Indicaron que la pérdida de esta cosecha no solo representaría un golpe económico para miles de productores locales, sino que obligaría al país a importar grandes cantidades del grano, con un costo estimado de hasta 100 millones de dólares en divisas para compensar la producción perdida.
“El impacto es claro: si la cosecha se pierde, en lugar de distribuir 6 mil millones de pesos entre los productores locales, el país tendría que gastar millones de dólares en importaciones”, expresaron. Si se pierde la mitad de la producción, los números se reducen proporcionalmente, agregaron.
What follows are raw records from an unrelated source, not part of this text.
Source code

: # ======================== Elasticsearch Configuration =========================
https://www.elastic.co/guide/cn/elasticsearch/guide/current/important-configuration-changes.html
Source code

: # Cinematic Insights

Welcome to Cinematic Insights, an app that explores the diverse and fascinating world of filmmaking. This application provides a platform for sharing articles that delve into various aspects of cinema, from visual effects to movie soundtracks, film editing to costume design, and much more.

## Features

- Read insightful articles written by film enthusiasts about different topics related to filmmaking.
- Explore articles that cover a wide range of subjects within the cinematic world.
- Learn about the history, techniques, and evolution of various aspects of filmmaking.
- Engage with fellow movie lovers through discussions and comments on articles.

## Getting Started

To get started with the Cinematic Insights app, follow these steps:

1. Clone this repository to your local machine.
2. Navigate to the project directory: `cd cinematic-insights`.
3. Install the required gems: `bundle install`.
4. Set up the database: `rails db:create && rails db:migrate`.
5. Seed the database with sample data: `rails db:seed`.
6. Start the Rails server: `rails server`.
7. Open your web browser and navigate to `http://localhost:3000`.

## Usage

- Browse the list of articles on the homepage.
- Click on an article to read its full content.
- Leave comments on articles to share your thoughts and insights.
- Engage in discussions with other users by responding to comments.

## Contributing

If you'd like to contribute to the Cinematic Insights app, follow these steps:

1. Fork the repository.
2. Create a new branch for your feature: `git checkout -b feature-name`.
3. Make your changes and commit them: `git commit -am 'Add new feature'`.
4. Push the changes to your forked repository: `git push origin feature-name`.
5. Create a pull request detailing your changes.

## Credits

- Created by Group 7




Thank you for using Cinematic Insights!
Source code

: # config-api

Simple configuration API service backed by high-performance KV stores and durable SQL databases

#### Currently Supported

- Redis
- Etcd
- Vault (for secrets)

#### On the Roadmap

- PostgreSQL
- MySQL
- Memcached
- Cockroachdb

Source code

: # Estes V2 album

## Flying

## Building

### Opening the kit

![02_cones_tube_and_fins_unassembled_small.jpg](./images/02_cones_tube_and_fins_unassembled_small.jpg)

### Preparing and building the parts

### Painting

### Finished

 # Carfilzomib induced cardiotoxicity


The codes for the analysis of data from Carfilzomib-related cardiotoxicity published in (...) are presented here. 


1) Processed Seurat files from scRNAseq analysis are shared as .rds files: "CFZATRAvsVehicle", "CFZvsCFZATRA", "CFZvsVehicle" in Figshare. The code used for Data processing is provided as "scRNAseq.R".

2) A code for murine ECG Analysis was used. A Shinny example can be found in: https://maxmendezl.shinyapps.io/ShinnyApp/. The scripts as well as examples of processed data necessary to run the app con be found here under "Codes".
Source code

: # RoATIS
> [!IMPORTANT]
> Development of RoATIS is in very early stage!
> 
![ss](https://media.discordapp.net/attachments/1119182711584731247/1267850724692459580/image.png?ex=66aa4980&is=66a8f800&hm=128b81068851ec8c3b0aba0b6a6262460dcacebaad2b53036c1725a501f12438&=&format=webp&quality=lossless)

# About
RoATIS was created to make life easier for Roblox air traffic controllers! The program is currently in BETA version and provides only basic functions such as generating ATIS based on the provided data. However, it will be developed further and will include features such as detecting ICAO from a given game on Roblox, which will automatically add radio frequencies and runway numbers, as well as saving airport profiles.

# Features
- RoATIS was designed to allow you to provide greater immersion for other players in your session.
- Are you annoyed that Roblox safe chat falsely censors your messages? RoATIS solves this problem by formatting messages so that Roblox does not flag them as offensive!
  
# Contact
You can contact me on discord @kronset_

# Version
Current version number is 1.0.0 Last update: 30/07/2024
Los caficultores señalaron que uno de los principales obstáculos que enfrentan es la falta de mano de obra para la recolección. Aseguran que ya no hay recolectores disponibles, ni dominicanos ni haitianos, en un momento clave de la cosecha.
Además, el adelanto de las lluvias de octubre ha agravado la situación, ya que estas precipitaciones normalmente se presentan a mitad de la cosecha, no al inicio. Denunciaron también que ni el Instituto del Café ni el Ministerio de Agricultura han ofrecido asistencia frente a esta crisis inminente.
La producción nacional de café ha tenido un comportamiento descendente desde 2012. En 2013 se alcanzaron los 300 mil quintales, pero luego la cifra fue cayendo hasta llegar al mínimo de 86 mil en 2016. Este año representa una oportunidad de recuperación para el sector, que podría perderse por la falta de acción, según denuncian los productores.
“Cada libra de café que cae sin recolectar son 21 pesos que el productor no recibe”, advierten, pidiendo apoyo inmediato del Gobierno para evitar lo que consideran una pérdida millonaria y socialmente insostenible.